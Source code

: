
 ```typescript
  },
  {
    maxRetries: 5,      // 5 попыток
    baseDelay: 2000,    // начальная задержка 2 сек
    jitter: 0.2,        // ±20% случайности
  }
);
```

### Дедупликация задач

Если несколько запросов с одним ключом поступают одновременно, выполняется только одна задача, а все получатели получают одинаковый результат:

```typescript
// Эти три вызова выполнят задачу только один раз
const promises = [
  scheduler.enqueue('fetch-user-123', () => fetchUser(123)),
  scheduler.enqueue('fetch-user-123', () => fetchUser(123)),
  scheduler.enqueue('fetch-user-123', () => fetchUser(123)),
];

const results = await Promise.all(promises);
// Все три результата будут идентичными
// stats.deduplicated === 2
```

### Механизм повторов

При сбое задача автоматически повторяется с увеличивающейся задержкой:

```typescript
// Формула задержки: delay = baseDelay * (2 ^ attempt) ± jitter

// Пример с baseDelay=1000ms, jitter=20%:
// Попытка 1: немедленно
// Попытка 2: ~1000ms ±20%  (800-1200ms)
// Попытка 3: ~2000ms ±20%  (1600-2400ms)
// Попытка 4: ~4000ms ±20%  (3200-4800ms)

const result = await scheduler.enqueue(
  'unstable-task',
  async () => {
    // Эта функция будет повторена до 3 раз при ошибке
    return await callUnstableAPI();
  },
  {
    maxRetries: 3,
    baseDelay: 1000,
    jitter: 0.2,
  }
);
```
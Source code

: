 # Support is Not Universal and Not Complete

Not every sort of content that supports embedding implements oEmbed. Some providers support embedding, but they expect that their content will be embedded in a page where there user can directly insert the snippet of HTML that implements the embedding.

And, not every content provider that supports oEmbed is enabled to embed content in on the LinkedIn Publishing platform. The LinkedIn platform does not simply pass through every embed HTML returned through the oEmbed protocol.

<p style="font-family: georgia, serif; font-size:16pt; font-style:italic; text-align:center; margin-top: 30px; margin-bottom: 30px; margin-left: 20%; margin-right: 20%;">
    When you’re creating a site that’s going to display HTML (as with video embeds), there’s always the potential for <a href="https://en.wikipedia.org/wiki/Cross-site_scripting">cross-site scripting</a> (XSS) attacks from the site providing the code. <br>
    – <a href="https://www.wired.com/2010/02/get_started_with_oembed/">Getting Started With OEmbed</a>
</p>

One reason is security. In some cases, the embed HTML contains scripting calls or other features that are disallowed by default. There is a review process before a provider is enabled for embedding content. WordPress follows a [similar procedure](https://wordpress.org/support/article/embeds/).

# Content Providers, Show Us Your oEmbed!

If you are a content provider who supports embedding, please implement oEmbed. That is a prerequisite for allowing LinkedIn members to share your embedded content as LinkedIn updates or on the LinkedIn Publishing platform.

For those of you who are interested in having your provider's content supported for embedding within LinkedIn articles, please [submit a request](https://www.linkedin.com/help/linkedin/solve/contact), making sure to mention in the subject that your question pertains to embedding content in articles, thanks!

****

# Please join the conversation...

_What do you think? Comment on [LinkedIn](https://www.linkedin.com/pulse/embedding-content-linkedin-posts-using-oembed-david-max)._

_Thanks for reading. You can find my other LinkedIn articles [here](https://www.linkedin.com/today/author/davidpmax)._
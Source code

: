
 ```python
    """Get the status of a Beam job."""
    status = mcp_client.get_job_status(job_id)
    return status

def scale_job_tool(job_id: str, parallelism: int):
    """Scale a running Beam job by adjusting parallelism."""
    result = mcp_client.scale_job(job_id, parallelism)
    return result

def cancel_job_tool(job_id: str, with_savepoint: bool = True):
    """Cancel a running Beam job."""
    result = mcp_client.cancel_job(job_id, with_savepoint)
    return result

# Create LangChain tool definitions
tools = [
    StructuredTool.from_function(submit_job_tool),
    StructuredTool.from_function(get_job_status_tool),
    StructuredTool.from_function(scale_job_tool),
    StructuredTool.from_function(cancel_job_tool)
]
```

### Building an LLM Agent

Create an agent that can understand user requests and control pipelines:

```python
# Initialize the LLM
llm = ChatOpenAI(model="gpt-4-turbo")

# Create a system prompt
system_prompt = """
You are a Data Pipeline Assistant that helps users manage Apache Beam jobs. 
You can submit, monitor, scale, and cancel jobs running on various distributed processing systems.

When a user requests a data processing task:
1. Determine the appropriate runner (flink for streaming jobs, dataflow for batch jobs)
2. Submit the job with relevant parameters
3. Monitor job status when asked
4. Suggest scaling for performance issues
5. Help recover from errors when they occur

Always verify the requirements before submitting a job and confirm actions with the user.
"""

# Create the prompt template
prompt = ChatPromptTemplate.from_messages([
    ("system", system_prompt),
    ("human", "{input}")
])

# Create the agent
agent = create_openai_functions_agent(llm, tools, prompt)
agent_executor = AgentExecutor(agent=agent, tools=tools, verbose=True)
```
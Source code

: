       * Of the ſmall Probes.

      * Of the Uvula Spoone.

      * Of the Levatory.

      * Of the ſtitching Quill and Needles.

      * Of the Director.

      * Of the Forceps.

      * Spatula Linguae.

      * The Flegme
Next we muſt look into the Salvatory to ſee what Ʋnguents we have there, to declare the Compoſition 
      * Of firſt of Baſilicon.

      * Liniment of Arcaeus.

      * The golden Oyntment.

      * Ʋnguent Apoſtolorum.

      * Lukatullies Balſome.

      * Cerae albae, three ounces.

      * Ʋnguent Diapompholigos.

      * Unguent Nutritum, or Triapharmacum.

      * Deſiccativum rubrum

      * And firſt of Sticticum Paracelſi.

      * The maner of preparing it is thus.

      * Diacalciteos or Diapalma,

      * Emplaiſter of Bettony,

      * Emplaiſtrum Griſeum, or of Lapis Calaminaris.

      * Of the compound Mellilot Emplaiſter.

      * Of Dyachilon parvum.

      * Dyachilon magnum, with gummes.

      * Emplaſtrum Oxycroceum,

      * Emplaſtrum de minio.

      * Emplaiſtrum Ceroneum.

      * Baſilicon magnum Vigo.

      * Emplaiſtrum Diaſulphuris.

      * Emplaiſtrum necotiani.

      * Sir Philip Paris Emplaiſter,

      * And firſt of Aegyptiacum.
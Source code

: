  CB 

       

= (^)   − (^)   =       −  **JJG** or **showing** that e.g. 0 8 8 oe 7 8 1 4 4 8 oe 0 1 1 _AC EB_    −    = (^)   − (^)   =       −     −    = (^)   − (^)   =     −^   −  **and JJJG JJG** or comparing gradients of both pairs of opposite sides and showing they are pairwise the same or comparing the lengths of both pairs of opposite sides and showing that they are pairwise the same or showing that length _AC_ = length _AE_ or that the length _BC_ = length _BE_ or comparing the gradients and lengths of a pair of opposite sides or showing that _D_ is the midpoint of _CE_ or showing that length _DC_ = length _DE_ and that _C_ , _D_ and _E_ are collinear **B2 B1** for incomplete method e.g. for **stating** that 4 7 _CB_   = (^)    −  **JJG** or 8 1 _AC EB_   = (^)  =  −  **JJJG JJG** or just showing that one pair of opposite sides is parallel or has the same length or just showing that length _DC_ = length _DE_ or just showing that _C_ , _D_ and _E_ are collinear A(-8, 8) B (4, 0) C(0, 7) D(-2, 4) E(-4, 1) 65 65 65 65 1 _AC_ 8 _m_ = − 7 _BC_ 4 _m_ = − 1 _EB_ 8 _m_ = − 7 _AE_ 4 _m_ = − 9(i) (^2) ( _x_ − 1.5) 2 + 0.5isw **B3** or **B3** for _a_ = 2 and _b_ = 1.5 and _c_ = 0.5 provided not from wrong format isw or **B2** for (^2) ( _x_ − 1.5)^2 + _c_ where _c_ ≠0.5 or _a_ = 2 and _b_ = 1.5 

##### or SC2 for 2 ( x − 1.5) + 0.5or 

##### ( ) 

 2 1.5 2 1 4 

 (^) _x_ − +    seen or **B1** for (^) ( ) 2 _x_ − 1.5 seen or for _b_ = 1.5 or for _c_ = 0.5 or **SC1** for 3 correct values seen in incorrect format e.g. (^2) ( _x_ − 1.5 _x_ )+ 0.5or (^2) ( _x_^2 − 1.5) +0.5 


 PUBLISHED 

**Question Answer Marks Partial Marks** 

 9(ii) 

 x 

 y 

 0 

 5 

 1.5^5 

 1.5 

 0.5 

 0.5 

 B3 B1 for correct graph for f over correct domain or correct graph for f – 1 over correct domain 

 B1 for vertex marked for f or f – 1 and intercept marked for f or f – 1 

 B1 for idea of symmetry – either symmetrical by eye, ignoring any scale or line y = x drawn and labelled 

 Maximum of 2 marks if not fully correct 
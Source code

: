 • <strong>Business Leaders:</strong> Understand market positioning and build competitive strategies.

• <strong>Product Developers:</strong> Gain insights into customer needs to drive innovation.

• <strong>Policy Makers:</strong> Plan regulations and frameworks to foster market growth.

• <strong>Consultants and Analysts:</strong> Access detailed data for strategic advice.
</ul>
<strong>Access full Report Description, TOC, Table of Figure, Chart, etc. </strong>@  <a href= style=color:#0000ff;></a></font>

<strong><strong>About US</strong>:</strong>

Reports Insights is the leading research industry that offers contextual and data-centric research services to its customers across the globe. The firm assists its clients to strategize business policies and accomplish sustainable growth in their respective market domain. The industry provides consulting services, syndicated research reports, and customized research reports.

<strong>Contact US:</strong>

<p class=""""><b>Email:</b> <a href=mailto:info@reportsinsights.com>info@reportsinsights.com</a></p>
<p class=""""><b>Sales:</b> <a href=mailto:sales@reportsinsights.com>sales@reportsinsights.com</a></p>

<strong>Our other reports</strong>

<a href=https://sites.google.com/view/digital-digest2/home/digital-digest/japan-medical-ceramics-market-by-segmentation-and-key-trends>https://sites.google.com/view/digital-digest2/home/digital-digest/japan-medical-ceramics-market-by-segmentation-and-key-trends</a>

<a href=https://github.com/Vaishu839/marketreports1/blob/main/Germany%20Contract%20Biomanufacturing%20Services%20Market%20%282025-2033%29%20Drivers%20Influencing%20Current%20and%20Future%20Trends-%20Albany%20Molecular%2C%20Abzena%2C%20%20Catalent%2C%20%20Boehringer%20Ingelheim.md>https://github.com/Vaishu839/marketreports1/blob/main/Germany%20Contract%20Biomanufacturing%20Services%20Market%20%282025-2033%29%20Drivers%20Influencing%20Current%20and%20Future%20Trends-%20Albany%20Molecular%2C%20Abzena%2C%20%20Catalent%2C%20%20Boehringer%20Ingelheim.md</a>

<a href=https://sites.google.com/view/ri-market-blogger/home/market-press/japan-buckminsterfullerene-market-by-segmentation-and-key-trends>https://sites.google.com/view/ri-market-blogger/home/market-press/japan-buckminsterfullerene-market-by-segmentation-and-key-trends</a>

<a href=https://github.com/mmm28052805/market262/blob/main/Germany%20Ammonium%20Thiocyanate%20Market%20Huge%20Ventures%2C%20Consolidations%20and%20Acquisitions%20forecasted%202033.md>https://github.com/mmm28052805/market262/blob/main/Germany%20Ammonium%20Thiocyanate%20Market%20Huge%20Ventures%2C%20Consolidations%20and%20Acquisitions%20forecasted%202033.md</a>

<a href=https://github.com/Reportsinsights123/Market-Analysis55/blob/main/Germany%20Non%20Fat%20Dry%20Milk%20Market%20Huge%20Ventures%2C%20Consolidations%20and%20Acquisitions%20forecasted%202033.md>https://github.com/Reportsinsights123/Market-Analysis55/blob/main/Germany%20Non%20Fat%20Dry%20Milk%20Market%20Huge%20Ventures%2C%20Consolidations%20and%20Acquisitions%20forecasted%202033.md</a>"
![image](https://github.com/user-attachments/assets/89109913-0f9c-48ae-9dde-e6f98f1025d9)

+++++

### Work instruction:
Take every line in the preceding listing that contains "только" and copy it.

### Solution:
Если несколько запросов с одним ключом поступают одновременно, выполняется только одна задача, а все получатели получают одинаковый результат:
// Эти три вызова выполнят задачу только один раз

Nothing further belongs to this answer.